● Brief: Scan the entries below. Return every line that includes "broadcast".

(Stored items)

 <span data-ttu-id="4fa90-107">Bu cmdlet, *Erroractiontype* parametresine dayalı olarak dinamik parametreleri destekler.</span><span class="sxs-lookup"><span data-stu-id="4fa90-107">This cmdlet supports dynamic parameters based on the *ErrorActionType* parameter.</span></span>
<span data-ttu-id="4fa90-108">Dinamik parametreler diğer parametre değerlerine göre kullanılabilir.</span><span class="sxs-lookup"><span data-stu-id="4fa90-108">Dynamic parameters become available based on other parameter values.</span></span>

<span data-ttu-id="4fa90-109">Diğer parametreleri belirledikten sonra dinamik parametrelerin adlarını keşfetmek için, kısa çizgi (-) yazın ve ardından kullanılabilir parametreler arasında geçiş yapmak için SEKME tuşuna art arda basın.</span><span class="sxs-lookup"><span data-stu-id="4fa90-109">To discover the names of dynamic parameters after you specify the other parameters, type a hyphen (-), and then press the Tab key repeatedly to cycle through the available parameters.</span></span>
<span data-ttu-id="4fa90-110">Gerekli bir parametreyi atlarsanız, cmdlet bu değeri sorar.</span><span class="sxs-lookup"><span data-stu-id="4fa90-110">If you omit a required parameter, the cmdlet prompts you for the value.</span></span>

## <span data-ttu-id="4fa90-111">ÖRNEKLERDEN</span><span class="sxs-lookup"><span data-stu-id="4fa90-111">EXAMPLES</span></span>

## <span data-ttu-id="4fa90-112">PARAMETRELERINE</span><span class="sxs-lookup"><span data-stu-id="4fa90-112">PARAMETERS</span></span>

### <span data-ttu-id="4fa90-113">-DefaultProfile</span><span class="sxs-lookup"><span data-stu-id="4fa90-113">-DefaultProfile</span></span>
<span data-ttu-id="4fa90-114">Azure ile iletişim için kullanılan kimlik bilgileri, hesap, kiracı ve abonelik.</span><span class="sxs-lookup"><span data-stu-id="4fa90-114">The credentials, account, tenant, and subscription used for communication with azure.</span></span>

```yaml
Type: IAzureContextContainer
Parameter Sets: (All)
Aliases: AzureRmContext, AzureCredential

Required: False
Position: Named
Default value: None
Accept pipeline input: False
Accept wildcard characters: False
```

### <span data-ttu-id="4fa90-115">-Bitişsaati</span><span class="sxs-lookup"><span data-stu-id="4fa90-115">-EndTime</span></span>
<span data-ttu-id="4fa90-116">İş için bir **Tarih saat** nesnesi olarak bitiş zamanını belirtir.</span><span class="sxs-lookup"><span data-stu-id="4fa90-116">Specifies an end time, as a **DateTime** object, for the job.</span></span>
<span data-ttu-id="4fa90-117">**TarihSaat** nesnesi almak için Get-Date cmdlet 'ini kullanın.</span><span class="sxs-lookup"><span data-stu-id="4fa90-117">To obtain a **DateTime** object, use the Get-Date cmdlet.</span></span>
--
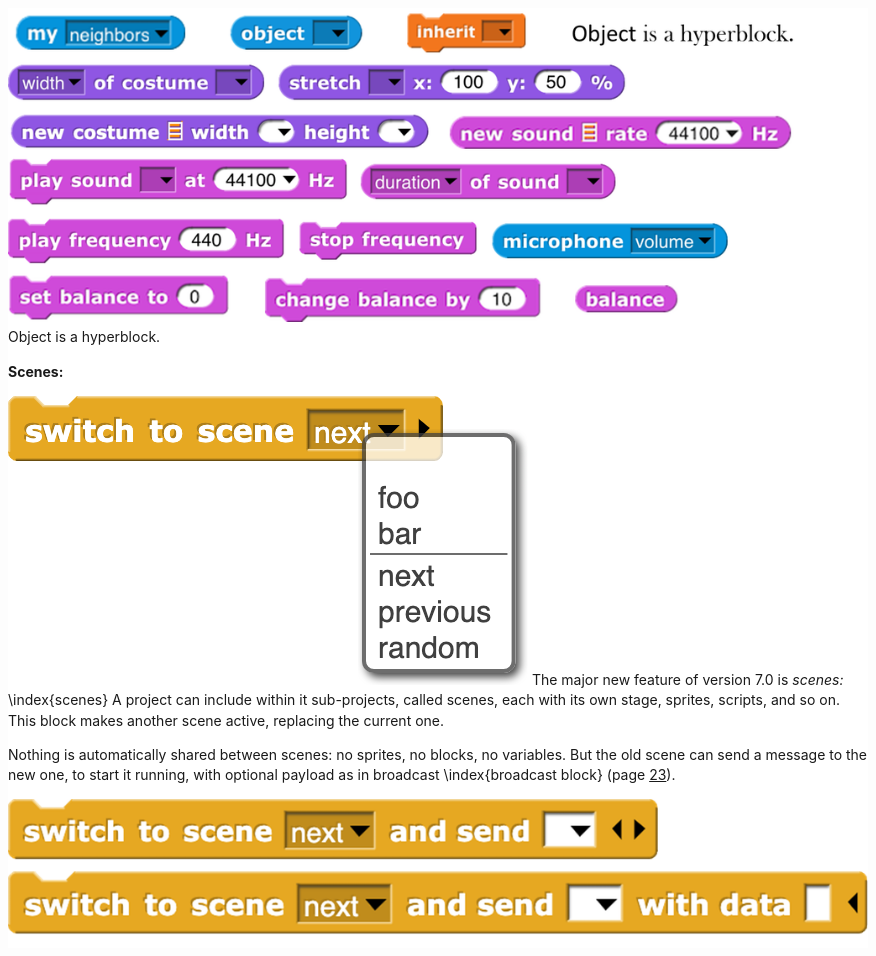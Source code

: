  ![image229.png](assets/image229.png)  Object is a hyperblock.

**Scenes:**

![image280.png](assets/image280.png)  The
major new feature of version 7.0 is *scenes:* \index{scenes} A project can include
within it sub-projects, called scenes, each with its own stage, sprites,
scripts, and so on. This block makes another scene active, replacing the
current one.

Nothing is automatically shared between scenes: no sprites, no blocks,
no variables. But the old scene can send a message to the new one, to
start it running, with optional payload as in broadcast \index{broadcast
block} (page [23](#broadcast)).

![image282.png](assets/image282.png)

● Task answer:
start it running, with optional payload as in broadcast \index{broadcast
block} (page [23](#broadcast)).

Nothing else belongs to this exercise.